----- Data supplied -----

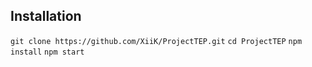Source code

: ## Installation
`git clone https://github.com/XiiK/ProjectTEP.git`
`cd ProjectTEP`
`npm install`
`npm start`

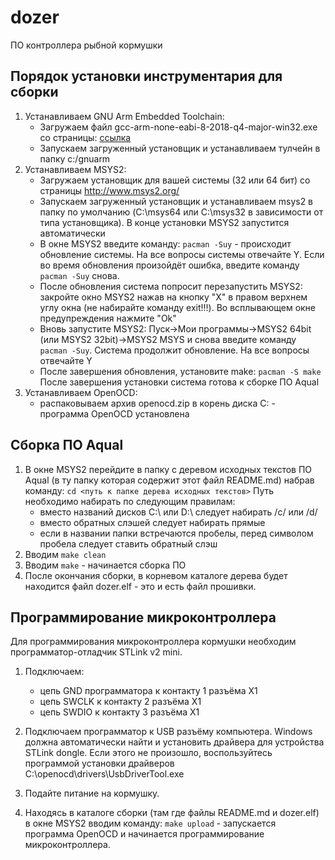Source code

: # dozer
ПО контроллера рыбной кормушки
## Порядок установки инструментария для сборки
1. Устанавливаем GNU Arm Embedded Toolchain:
   - Загружаем файл gcc-arm-none-eabi-8-2018-q4-major-win32.exe со страницы: [ссылка](https://developer.arm.com/-/media/Files/downloads/gnu-rm/8-2018q4/gcc-arm-none-eabi-8-2018-q4-major-win32.exe?revision=ac917577-a723-4619-b2f0-86a551638834?product=GNU%20Arm%20Embedded%20Toolchain,32-bit,,Windows,8-2018-q4-major)
   - Запускаем загруженный установщик и устанавливаем тулчейн в папку c:/gnuarm
2. Устанавливаем MSYS2:
   - Загружаем установщик для вашей системы (32 или 64 бит) со страницы http://www.msys2.org/
   - Запускаем загруженный установщик и устанавливаем msys2 в папку по умолчанию (C:\msys64 или C:\msys32 в зависимости от типа установщика). В конце установки MSYS2 запустится автоматически
   - В окне MSYS2 введите команду: `pacman -Suy` - происходит обновление системы. На все вопросы системы отвечайте Y. Если во время обновления произойдёт ошибка, введите команду `pacman -Suy` снова.
   - После обновления система попросит перезапустить MSYS2: закройте окно MSYS2 нажав на кнопку "X" в правом верхнем углу окна (не набирайте команду exit!!!). Во всплывающем окне предупреждения нажмите "Ok"
   - Вновь запустите MSYS2: Пуск->Мои программы->MSYS2 64bit (или MSYS2 32bit)->MSYS2 MSYS и снова введите команду `pacman -Suy`. Система продолжит обновление. На все вопросы отвечайте Y
   - После завершения обновления, установите make: `pacman -S make` После завершения установки система готова к сборке ПО Aqual
3. Устанавливаем OpenOCD:
   - распаковываем архив openocd.zip в корень диска C: - программа OpenOCD установлена
## Сборка ПО Aqual
1. В окне MSYS2 перейдите в папку с деревом исходных текстов ПО Aqual (в ту папку которая содержит этот файл README.md) набрав команду: `cd <путь к папке дерева исходных текстов>` Путь необходимо набирать по следующим правилам:
   - вместо названий дисков C:\ или D:\ следует набирать /c/ или /d/
   - вместо обратных слэшей следует набирать прямые
   - если в названии папки встречаются пробелы, перед символом пробела следует ставить обратный слэш
2. Вводим `make clean`
3. Вводим `make` - начинается сборка ПО
4. После окончания сборки, в корневом каталоге дерева будет находится файл dozer.elf - это и есть файл прошивки.
## Программирование микроконтроллера
Для программирования микроконтроллера кормушки необходим программатор-отладчик STLink v2 mini.

1. Подключаем:
   - цепь GND программатора к контакту 1 разъёма X1
   - цепь SWCLK к контакту 2 разъёма X1
   - цепь SWDIO к контакту 3 разъёма X1

2. Подключаем программатор к USB разъёму компьютера. Windows должна автоматически найти и установить драйвера для устройства STLink dongle. Если этого не произошло, воспользуйтесь программой установки драйверов C:\openocd\drivers\UsbDriverTool.exe
3. Подайте питание на кормушку.
4. Находясь в каталоге сборки (там где файлы README.md и dozer.elf) в окне MSYS2 вводим команду: `make upload` - запускается программа OpenOCD и начинается программирование микроконтроллера.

-----

- [Exercise requirements]:
Your reply should hold all the lines from the listing above in which "STLink" appears.

- [Solution for this problem]:
Для программирования микроконтроллера кормушки необходим программатор-отладчик STLink v2 mini.
2. Подключаем программатор к USB разъёму компьютера. Windows должна автоматически найти и установить драйвера для устройства STLink dongle. Если этого не произошло, воспользуйтесь программой установки драйверов C:\openocd\drivers\UsbDriverTool.exe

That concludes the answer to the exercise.